# are there any puffins in cornwall



## boywonder (Mar 10, 2008)

me and the mrs are off to cornwall for a week and my mrs would love to go on a boat to see some puffins and other seabirds like razorbills , can anybody point me in the right direction please


----------



## Grond (Jun 17, 2008)

boywonder said:


> me and the mrs are off to cornwall for a week and my mrs would love to go on a boat to see some puffins and other seabirds like razorbills , can anybody point me in the right direction please


Scotland! :lol2:

Skomer Island in Pembrokeshire is probably your nearest puffin colony.

Don't think there's any puffin colonies in cornwall, but there are plenty of other seabirds. The puffins have all headed back out to sea now for the winter. You need to catch them in May. 
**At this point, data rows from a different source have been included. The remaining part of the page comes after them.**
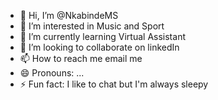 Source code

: - 👋 Hi, I’m @NkabindeMS
- 👀 I’m interested in Music and Sport
- 🌱 I’m currently learning Virtual Assistant 
- 💞️ I’m looking to collaborate on linkedIn
- 📫 How to reach me email me
- 😄 Pronouns: ...
- ⚡ Fun fact: I like to chat but I'm always sleepy

<!---
NkabindeMS/NkabindeMS is a ✨ special ✨ repository because its `README.md` (this file) appears on your GitHub profile.
You can click the Preview link to take a look at your changes.
--->
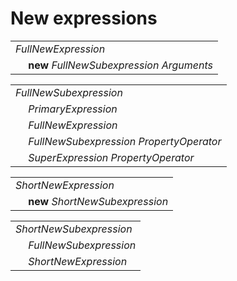 # New expressions

<table>
    <tr>
        <td colspan="2"><i>FullNewExpression</i></td>
    </tr>
    <tr>
        <td>&nbsp;</td><td><b>new</b> <i>FullNewSubexpression</i> <i>Arguments</i></td>
    </tr>
</table>

<table>
    <tr>
        <td colspan="2"><i>FullNewSubexpression</i></td>
    </tr>
    <tr>
        <td>&nbsp;</td><td><i>PrimaryExpression</i></td>
    </tr>
    <tr>
        <td>&nbsp;</td><td><i>FullNewExpression</i></td>
    </tr>
    <tr>
        <td>&nbsp;</td><td><i>FullNewSubexpression</i> <i>PropertyOperator</i></td>
    </tr>
    <tr>
        <td>&nbsp;</td><td><i>SuperExpression</i> <i>PropertyOperator</i></td>
    </tr>
</table>

<table>
    <tr>
        <td colspan="2"><i>ShortNewExpression</i></td>
    </tr>
    <tr>
        <td>&nbsp;</td><td><b>new</b> <i>ShortNewSubexpression</i></td>
    </tr>
</table>

<table>
    <tr>
        <td colspan="2"><i>ShortNewSubexpression</i></td>
    </tr>
    <tr>
        <td>&nbsp;</td><td><i>FullNewSubexpression</i></td>
    </tr>
    <tr>
        <td>&nbsp;</td><td><i>ShortNewExpression</i></td>
    </tr>
</table>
You may well see yourself a Cornish chough if you get out on the cliff tops. These have recolonised from Wales in recent years. : victory:


----------



## Shellsfeathers&fur (Jan 18, 2009)

There's Lundy Island in the Bristol Channel (opposite Bideford, Devon very roughly) so could be a stopping point en route. However, as Grond says they've probably gone already, but could be worth contacting their tourist office etc.

You should catch a pasty or two in Cornwall though :blush:


----------



## vawn (Jul 1, 2008)

the puffins are in the scillies n sometimes landsend/sennen
there are boat trips to see the seals n gannets,the occasional turn, baskin sharks etc here in st ives but the further north you go in cornwall the less wildlife there seems to be
the pasties are alot less timid, you should find them easily, usually under a herring gull


----------



## *Blushing_Spider* (Jul 15, 2010)

Vawms right you do find them in the isle of scilly. i personally havnt seen them but i knw a few ppl who hav =)


----------